Feed your fandom at the National Football Museum, one of the world’s largest museums dedicated to the sport. Explore the history and culture of football through a variety of artifacts, exhibitions and interactive activities. Even if sports aren’t your “thing,” you can enjoy the upcoming Football Is Art exhibit running from April through October.

It’s dangerous to run afoul of football fanatics in Manchester, so your safest bet is to visit both the Manchester United Museum and Tour Centre as well as the Manchester City Football Club Stadium and Club Tour.
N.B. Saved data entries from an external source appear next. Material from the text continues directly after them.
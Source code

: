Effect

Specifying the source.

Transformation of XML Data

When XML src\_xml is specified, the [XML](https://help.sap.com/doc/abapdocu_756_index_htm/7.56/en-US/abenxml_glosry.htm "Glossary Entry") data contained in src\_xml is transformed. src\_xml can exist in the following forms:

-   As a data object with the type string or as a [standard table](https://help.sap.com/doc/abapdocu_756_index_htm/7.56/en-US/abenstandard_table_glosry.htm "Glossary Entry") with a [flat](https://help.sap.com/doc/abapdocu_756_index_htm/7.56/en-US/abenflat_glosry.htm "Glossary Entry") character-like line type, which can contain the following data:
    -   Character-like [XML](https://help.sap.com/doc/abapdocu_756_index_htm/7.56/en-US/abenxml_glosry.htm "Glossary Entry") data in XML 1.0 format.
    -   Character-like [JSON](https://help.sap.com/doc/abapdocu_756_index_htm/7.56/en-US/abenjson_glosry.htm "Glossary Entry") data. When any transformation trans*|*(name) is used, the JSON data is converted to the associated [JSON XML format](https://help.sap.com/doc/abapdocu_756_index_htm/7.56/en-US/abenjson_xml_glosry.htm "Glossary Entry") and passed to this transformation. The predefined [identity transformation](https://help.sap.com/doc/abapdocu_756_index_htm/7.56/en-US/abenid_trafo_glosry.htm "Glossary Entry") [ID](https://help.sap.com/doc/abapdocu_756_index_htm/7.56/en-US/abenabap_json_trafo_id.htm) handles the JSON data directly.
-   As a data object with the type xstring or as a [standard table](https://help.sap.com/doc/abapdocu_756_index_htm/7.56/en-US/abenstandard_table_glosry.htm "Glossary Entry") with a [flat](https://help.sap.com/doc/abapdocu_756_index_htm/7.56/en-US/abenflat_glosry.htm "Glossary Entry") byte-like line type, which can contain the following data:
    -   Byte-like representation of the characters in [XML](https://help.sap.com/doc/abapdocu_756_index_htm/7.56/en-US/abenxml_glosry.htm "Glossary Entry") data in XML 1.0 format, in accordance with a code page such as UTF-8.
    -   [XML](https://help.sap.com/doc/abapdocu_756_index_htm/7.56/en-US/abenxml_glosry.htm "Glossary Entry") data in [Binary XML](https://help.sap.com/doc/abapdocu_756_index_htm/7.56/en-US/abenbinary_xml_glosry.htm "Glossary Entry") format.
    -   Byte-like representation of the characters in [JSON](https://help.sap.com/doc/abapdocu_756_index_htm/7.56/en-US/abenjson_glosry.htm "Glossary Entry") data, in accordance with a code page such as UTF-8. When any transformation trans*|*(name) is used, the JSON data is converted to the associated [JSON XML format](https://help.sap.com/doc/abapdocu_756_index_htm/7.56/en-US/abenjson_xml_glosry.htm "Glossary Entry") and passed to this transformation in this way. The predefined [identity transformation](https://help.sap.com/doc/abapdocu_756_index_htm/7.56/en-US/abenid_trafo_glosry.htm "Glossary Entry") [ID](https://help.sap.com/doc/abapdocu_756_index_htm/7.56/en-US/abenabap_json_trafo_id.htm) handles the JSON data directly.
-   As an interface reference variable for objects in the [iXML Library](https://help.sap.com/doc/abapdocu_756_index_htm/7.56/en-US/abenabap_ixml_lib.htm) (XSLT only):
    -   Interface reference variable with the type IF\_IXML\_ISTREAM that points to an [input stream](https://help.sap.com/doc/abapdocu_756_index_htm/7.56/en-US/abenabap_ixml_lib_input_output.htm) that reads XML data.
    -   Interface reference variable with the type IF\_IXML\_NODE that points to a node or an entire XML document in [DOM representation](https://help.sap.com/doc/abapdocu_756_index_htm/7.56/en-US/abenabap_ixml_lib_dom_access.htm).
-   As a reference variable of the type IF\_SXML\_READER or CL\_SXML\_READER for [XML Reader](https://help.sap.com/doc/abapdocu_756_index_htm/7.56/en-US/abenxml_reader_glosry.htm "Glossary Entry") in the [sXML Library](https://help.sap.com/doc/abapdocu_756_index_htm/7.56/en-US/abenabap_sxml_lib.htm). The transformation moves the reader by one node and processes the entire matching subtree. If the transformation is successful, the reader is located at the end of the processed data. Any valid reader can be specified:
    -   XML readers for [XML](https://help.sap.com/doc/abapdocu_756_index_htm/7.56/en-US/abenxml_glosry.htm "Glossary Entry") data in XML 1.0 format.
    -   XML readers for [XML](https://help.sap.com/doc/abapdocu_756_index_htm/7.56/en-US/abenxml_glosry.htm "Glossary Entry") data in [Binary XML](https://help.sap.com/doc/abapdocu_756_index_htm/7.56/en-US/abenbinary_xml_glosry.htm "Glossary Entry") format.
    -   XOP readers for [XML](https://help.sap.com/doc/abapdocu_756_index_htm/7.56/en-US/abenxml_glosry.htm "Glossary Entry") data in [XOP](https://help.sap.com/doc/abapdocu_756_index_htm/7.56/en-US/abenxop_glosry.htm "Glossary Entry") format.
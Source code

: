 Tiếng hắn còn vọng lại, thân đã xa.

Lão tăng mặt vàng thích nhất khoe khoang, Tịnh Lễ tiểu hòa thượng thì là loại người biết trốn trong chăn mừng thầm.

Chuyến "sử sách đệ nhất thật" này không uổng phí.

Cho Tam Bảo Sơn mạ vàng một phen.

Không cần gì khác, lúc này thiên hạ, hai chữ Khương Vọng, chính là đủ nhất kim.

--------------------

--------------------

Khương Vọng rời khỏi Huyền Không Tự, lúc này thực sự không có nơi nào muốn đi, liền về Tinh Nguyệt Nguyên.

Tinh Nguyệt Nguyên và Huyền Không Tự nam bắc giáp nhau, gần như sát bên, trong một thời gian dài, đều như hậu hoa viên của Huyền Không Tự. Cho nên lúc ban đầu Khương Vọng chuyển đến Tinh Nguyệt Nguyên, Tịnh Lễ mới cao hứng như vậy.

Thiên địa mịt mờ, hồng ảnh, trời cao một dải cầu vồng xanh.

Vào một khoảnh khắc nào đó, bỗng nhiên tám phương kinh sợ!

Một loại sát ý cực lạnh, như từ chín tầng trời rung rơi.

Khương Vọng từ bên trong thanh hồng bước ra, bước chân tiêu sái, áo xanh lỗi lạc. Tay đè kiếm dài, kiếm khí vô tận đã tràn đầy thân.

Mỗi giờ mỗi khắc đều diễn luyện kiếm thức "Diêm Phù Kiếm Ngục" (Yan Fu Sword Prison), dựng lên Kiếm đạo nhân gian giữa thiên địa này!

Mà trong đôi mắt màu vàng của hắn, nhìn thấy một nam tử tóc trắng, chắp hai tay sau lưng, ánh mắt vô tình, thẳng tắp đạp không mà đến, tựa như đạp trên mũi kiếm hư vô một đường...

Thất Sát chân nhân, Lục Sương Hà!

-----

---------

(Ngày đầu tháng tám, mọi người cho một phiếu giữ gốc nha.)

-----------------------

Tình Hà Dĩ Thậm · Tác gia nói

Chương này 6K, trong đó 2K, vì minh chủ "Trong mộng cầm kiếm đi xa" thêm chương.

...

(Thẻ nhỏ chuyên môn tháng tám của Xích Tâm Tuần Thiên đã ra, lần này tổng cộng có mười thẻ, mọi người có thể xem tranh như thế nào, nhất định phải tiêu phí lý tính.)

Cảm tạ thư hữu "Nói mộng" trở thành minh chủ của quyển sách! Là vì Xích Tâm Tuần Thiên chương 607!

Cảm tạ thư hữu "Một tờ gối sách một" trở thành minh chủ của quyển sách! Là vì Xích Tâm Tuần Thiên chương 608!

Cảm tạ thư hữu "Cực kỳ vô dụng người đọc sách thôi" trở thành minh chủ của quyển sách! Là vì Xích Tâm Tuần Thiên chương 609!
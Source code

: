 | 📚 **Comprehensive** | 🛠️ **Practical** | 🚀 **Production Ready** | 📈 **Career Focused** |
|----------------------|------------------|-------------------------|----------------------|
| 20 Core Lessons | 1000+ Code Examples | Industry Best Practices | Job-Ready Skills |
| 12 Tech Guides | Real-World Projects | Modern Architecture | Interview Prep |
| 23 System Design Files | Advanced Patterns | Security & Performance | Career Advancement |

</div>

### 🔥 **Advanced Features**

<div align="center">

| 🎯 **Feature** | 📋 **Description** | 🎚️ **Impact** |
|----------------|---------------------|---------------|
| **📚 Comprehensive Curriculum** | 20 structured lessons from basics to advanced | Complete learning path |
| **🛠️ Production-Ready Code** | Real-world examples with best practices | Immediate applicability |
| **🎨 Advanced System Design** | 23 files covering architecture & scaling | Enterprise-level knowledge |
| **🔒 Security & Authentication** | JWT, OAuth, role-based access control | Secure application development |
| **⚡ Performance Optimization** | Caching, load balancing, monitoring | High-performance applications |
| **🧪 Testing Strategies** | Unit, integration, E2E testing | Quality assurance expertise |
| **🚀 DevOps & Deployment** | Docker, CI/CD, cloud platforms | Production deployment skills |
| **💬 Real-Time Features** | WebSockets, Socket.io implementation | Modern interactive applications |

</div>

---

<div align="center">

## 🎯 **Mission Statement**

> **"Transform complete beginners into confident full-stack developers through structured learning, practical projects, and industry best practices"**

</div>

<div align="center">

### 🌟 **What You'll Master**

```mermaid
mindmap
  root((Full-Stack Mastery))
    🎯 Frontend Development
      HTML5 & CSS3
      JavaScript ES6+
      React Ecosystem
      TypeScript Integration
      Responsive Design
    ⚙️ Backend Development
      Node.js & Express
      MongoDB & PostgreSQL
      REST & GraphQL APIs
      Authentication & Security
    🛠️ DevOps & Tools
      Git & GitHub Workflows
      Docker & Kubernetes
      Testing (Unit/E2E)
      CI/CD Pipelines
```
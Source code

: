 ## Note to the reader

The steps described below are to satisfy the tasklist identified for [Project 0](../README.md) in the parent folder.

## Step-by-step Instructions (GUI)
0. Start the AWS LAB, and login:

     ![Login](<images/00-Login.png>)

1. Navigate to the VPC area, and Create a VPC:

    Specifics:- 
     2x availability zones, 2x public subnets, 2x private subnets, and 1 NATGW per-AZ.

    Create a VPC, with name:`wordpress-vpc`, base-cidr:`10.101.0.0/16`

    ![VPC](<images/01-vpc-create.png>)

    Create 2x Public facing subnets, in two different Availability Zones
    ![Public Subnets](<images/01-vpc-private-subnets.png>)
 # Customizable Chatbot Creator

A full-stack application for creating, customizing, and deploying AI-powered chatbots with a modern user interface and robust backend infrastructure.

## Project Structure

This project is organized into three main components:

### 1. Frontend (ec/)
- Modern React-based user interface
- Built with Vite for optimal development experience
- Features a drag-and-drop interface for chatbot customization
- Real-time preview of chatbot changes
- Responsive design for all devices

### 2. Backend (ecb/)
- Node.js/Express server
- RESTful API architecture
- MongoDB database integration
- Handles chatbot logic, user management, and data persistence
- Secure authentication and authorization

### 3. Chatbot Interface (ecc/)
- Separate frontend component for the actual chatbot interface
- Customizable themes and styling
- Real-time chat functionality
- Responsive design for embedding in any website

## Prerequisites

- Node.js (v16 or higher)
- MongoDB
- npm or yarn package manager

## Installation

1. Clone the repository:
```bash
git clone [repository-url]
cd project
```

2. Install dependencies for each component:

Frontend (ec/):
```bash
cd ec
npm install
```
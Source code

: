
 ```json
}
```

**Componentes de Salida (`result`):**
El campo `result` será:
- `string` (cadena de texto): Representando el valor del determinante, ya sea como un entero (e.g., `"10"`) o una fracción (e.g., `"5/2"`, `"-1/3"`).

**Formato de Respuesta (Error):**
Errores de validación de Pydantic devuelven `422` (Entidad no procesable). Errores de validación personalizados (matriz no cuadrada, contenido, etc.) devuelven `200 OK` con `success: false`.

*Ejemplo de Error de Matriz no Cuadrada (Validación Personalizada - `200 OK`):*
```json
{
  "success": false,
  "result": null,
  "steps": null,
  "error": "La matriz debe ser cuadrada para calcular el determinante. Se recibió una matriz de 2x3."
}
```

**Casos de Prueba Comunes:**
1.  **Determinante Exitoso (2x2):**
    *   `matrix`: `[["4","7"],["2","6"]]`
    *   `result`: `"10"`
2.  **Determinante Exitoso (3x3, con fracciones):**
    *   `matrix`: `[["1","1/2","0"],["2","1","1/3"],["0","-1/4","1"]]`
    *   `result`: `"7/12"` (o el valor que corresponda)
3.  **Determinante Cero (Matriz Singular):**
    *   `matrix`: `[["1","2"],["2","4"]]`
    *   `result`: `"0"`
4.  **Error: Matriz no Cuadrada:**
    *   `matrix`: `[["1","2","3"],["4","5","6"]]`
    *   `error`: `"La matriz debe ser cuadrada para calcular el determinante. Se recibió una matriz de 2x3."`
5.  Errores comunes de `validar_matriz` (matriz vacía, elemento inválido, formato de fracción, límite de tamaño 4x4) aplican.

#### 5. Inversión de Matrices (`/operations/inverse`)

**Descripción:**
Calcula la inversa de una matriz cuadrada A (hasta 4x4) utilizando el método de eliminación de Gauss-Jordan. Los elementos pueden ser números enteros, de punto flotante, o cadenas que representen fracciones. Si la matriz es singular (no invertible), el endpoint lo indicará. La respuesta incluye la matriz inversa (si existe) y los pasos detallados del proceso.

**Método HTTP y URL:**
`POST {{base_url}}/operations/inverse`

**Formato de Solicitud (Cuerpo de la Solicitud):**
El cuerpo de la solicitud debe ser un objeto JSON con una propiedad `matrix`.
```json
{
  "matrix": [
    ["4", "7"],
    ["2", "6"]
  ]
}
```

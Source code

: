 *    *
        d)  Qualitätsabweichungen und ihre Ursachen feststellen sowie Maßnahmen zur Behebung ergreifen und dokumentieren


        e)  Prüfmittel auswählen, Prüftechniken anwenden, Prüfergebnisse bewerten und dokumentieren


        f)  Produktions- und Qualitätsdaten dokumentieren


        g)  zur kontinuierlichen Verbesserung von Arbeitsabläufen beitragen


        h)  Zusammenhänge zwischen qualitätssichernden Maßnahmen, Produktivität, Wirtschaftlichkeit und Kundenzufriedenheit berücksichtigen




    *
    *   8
Both spaces allow behind-the-scenes looks at the football clubs.

©VisitBritain/Ben Selway

8 – You’ll never go hungry
All this activity is bound to work up an appetite, and Manchester’s culinary scene offers plenty to please palates.

If you really want to maximize your opportunity to taste the best Manchester has to offer, consider timing your trip with the Manchester Food and Drink Festival, Sept. 26 through Oct. 7. For 21 years, the festival has showcased the diversity of Manchester’s food scene across multiple venues in the city.

Don’t fret if that doesn’t jive with your travel plans. You’ll find excellent food all year round. Hawksmoor serves up sizzling steaks in a stunning Edwardian interior, while Tattu puts a clever, Ink Master spin on cocktails (with names like Smokin’ Aces, Skull Candy and a Cherry Blossom Negroni) served alongside contemporary Chinese cuisine.

Some like it hot, and for them there’s lots of spicy food on Curry Mile, Manchester’s area of Wilmslow Road concentrated with South Asian and Middle Eastern flavors.

The Vegetarian Society held its first annual meeting in Manchester, and that legacy has kept vegetarian and vegan cuisine at the forefront of the food scene. There’s 1847, so named for the very beginning of the Vegetarian Society; Manchester’s first vegan fine-dining restaurant, The Allotment Vegan Restaurant; V-Rev Vegan Diner and tons more.